The Walk and Talk brought community members out to enjoy a local park with their California representative.

Photo: Rosalie Howarth

Want to get to know your local California elected officials in a natural setting? Consider attending or co-sponsoring a Walk and Talk with a representative in your area. My local Audubon chapter, Mount Diablo Audubon Society, helped organize an informal birding and politics walk last month.

Around 30 people joined California Assemblywoman Catharine Baker on a beautiful morning for a short hike in Shell Ridge Open Space in Walnut Creek. Mount Diablo Audubon Society provided loaner binoculars and information on bird species. The local chapter of the Sierra Club discussed native plants and other natural history features of the park.

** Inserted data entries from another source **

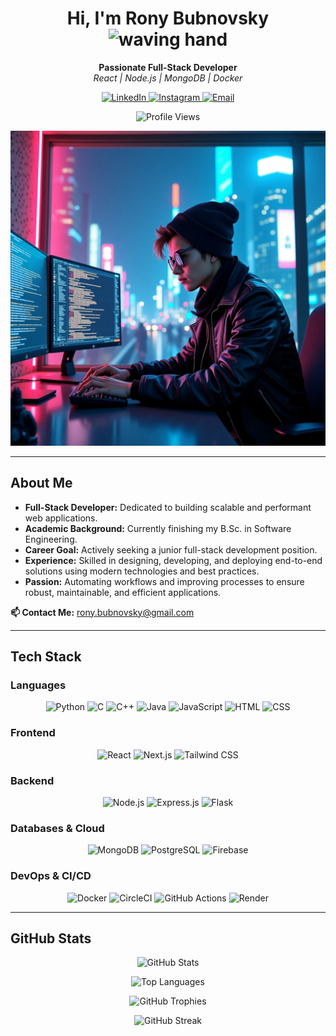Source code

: <h1 align="center">
  Hi, I'm Rony Bubnovsky <img src="https://media.giphy.com/media/hvRJCLFzcasrR4ia7z/giphy.gif" width="30" alt="waving hand"/>
</h1>
<p align="center">
  <strong>Passionate Full-Stack Developer</strong> <br />
  <em>React | Node.js | MongoDB | Docker</em>
</p>

<p align="center">
  <a href="https://www.linkedin.com/in/rony-bubnovsky-software-developer/">
    <img src="https://img.shields.io/badge/LinkedIn-0077B5?style=for-the-badge&logo=linkedin&logoColor=white" alt="LinkedIn"/>
  </a>
  <a href="https://www.instagram.com/rony_bubnovsky/">
    <img src="https://img.shields.io/badge/Instagram-E4405F?style=for-the-badge&logo=instagram&logoColor=white" alt="Instagram"/>
  </a>
  <a href="mailto:rony.bubnovsky@gmail.com">
    <img src="https://img.shields.io/badge/Email-D14836?style=for-the-badge&logo=gmail&logoColor=white" alt="Email"/>
  </a>
</p>

<p align="center">
  <img src="https://komarev.com/ghpvc/?username=RonyBubnovsky&label=Profile%20Views&color=blue&style=flat" alt="Profile Views" />
</p>

<p align="center">
  <img src="background.jpeg" alt="Background showcasing full-stack development elements" style="max-width:100%; height:auto;" />
</p>

---

## About Me

- **Full-Stack Developer:** Dedicated to building scalable and performant web applications.
- **Academic Background:** Currently finishing my B.Sc. in Software Engineering.
- **Career Goal:** Actively seeking a junior full-stack development position.
- **Experience:** Skilled in designing, developing, and deploying end-to-end solutions using modern technologies and best practices.
- **Passion:** Automating workflows and improving processes to ensure robust, maintainable, and efficient applications.

**📫 Contact Me:** [rony.bubnovsky@gmail.com](mailto:rony.bubnovsky@gmail.com)

---

## Tech Stack

### Languages
<p align="center">
  <img src="https://img.shields.io/badge/Python-3776AB?style=for-the-badge&logo=python&logoColor=white" alt="Python" />
  <img src="https://img.shields.io/badge/C-00599C?style=for-the-badge&logo=c&logoColor=white" alt="C" />
  <img src="https://img.shields.io/badge/C++-00599C?style=for-the-badge&logo=c%2B%2B&logoColor=white" alt="C++" />
  <img src="https://img.shields.io/badge/Java-007396?style=for-the-badge&logo=java&logoColor=white" alt="Java" />
  <img src="https://img.shields.io/badge/JavaScript-F7DF1E?style=for-the-badge&logo=javascript&logoColor=black" alt="JavaScript" />
  <img src="https://img.shields.io/badge/HTML-E34F26?style=for-the-badge&logo=html5&logoColor=white" alt="HTML" />
  <img src="https://img.shields.io/badge/CSS-1572B6?style=for-the-badge&logo=css3&logoColor=white" alt="CSS" />
</p>

### Frontend
<p align="center">
  <img src="https://img.shields.io/badge/React-61DAFB?style=for-the-badge&logo=react&logoColor=black" alt="React" />
  <img src="https://img.shields.io/badge/Next.js-000000?style=for-the-badge&logo=nextdotjs&logoColor=white" alt="Next.js" />
  <img src="https://img.shields.io/badge/TailwindCSS-38B2AC?style=for-the-badge&logo=tailwind-css&logoColor=white" alt="Tailwind CSS" />
</p>

### Backend
<p align="center">
  <img src="https://img.shields.io/badge/Node.js-339933?style=for-the-badge&logo=nodedotjs&logoColor=white" alt="Node.js" />
  <img src="https://img.shields.io/badge/Express.js-000000?style=for-the-badge&logo=express&logoColor=white" alt="Express.js" />
  <img src="https://img.shields.io/badge/Flask-000000?style=for-the-badge&logo=flask&logoColor=white" alt="Flask" />
</p>

### Databases & Cloud
<p align="center">
  <img src="https://img.shields.io/badge/MongoDB-47A248?style=for-the-badge&logo=mongodb&logoColor=white" alt="MongoDB" />
  <img src="https://img.shields.io/badge/PostgreSQL-336791?style=for-the-badge&logo=postgresql&logoColor=white" alt="PostgreSQL" />
  <img src="https://img.shields.io/badge/Firebase-FFCA28?style=for-the-badge&logo=firebase&logoColor=black" alt="Firebase" />
</p>

### DevOps & CI/CD
<p align="center">
  <img src="https://img.shields.io/badge/Docker-2496ED?style=for-the-badge&logo=docker&logoColor=white" alt="Docker" />
  <img src="https://img.shields.io/badge/CircleCI-343434?style=for-the-badge&logo=circleci&logoColor=white" alt="CircleCI" />
  <img src="https://img.shields.io/badge/GitHub_Actions-2088FF?style=for-the-badge&logo=githubactions&logoColor=white" alt="GitHub Actions" />
  <img src="https://img.shields.io/badge/Render-0094F5?style=for-the-badge&logo=render&logoColor=white" alt="Render" />
</p>

---

## GitHub Stats

<p align="center">
  <img src="https://github-readme-stats.vercel.app/api?username=RonyBubnovsky&show_icons=true&theme=tokyonight" alt="GitHub Stats" />
</p>

<p align="center">
  <img src="https://github-readme-stats.vercel.app/api/top-langs/?username=RonyBubnovsky&layout=compact&theme=tokyonight" alt="Top Languages" />
</p>

<p align="center">
  <img src="https://github-profile-trophy.vercel.app/?username=RonyBubnovsky&theme=onedark&no-frame=true&no-bg=true&margin-w=10" alt="GitHub Trophies" />
</p>

<p align="center">
  <img src="https://github-readme-streak-stats.herokuapp.com/?user=RonyBubnovsky&theme=tokyonight" alt="GitHub Streak" />
</p>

Hugh Harvey points out a Red-tailed Hawk in the scope to Assemblywoman Baker. Photo: Office of Assemblywoman Baker

We heard many Red-winged Blackbirds and saw males showing off the red epaulets on their shoulders. Hugh Harvey, Field Trip Chair for Mount Diablo Audubon, brought along his scope to share better views of Acorn Woodpeckers and other birds. Assemblywoman Baker spotted a gorgeous Western Bluebird perched in a blue oak tree. Turkey vultures and Red-tailed hawks soared overhead, but the most exciting sighting of the day was a Cooper’s Hawk. We also heard Anna’s Hummingbirds and saw many pigeons, Mourning Doves, Western Scrub-Jays and one White-breasted Nuthatch. 

Photo: Pierre Bull

Two of the Mount Diablo Audubon members on the walk, Randi and Herb Long, were heavily involved in the effort to save Shell Ridge and other parks in Walnut Creek in the early 1970s. When an area of Shell Ridge was proposed for development, a citizen committee formed to rally the public to pass a referendum and bond to purchase and protect open space. Eventually 2726 acres of land were protected in 1974, thanks to the efforts of Randy, Herb and other visionaries.

Photo: Pierre Bull

No matter where individuals might place themselves on the political spectrum, doing a walk and talk in a protected local natural setting or park that is valued by the local community can be a simple way to connect neighbors and elected representatives. In the end we all move forward in one direction and see the natural beauty that surrounds us.